Volcker Calls for Global Accounting Standards in Tribute to IFRS Oversight Chair

In a world of global finance, noted former Fed Chair Paul Volcker, common accounting standards are a matter of fundamental importance. In remarks paying tribute to Tommaso Padoa-Schioppa, former Chair of the IFRS Foundation which oversees the IASB in an effort to achieve global accounting standards, Mr. Volcker said that accounting standards by their nature are detailed and complex but, technical as they may be, they are sometimes highly controversial, politically as well as among businesses. Mr. Padoa-Schioppa was also a former board member of the European Central Bank.

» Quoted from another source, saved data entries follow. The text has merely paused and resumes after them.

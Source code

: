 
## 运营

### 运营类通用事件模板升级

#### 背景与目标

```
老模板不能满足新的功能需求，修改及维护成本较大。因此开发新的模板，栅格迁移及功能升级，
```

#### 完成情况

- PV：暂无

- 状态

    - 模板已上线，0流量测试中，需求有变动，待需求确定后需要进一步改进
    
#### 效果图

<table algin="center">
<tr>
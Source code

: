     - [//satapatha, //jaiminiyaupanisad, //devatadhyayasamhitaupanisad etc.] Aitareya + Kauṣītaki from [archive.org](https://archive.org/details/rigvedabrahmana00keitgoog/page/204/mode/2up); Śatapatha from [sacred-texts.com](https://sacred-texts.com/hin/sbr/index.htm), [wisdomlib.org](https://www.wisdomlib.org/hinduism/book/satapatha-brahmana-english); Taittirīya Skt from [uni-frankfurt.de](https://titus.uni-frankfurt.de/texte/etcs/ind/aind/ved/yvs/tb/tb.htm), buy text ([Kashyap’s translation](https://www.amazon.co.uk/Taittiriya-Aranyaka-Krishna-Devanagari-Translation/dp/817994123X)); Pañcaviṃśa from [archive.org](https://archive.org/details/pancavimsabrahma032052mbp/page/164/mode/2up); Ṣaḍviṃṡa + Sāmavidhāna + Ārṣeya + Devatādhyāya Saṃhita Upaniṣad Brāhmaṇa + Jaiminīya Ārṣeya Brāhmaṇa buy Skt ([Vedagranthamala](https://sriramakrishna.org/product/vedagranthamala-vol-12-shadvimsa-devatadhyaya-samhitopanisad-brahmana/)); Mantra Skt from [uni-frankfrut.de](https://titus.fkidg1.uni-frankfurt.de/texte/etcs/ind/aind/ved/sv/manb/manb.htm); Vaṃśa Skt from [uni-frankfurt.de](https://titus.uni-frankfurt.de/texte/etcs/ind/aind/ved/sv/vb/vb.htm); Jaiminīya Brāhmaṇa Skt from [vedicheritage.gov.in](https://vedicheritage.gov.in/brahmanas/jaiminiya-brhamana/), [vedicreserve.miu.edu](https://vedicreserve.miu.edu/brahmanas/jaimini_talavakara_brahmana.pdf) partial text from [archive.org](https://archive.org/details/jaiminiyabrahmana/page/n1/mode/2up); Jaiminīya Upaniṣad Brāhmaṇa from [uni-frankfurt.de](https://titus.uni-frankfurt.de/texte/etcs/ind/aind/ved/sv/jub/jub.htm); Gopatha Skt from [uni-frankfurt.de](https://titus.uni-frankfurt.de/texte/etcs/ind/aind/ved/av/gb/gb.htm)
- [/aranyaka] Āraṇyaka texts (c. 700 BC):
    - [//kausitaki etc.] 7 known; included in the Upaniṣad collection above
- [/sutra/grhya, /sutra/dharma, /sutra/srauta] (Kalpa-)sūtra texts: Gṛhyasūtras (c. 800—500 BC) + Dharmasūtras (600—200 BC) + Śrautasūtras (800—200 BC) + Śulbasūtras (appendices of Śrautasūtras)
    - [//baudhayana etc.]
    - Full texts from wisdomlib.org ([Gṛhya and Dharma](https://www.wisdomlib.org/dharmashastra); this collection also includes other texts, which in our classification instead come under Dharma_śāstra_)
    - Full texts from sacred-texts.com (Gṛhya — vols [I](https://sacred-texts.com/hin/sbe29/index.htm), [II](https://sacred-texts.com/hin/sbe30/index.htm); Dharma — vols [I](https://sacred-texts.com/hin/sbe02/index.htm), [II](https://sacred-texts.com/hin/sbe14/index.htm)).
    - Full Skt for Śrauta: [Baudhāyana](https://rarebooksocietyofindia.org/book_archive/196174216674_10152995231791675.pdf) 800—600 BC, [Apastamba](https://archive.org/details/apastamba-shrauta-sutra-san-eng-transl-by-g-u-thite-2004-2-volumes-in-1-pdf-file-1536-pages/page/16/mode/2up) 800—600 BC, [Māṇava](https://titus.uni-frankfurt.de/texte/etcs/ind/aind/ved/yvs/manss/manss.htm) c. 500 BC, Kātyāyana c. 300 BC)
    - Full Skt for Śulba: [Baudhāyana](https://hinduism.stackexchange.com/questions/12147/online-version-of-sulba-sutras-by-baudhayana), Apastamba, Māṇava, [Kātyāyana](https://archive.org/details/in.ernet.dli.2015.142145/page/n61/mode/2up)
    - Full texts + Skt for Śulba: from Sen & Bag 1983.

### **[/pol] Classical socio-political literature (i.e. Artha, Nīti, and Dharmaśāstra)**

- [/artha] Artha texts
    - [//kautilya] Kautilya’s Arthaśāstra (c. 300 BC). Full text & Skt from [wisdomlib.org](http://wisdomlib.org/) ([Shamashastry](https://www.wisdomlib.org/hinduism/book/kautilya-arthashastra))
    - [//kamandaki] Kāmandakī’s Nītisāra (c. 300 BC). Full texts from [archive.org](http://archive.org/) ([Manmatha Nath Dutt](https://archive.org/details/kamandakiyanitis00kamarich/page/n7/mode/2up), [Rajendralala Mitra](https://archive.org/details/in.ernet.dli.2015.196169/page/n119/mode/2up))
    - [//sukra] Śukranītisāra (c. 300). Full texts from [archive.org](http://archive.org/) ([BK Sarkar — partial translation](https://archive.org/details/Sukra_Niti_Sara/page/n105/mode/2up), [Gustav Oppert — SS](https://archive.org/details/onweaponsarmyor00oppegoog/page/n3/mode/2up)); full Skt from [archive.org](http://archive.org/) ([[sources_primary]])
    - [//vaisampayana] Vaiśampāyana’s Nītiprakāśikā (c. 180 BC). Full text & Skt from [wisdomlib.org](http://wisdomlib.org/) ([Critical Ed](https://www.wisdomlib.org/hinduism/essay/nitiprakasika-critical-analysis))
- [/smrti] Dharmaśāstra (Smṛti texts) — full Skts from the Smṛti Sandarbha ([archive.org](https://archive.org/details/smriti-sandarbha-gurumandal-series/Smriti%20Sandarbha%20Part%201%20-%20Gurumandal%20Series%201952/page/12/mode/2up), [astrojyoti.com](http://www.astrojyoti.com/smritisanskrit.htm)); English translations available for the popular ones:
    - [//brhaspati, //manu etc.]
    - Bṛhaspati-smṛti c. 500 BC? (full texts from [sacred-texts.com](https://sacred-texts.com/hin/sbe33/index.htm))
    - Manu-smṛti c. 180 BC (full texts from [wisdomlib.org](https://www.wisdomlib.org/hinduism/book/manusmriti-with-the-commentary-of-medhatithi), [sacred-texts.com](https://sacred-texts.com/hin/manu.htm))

Mr. Volcker praised Chairman Padoa-Schioppa for changing the perception of the IASB oversight body as a self-appointed body of “mandarins” setting out accounting standards insensitive to national priorities to a globally diverse body with a whole-hearted commitment to the mission of achieving common accounting standards around the world. The former Fed Chair also applauded remarks given last year by the oversight chief that more broadly called for globally consistent financial regulations.

Since the financial crisis was global in both its origin and its consequences, reasoned Mr. Padoa-Schioppa in his remarks, coherent prevention requires a global policy. The crisis stemmed largely from the inconsistency between the cross-border span of financial markets and the national span of government. Also playing a key role was regulatory arbitrage in which financial centers competed to attract pieces of the global financial industry.

The former EU central banker did not call for the suppression of national sovereignty but rather an admission that it is not absolute. He noted that the financial crisis was partially fueled by the fact that policy and regulation remained almost exclusively concentrated at the nation-state level and left unmanaged the rapid emerging reality of global financial markets. In his view, reform legislation has only partly corrected this problem since the reforms are generally more responsive to national constituencies than to the call for global governance.

In his view, this trend is reinforced by years of declining international cooperation as the financial markets became global and there was a concomitant shift from strong treaty-based agreements to soft voluntary forums without the power to take binding action.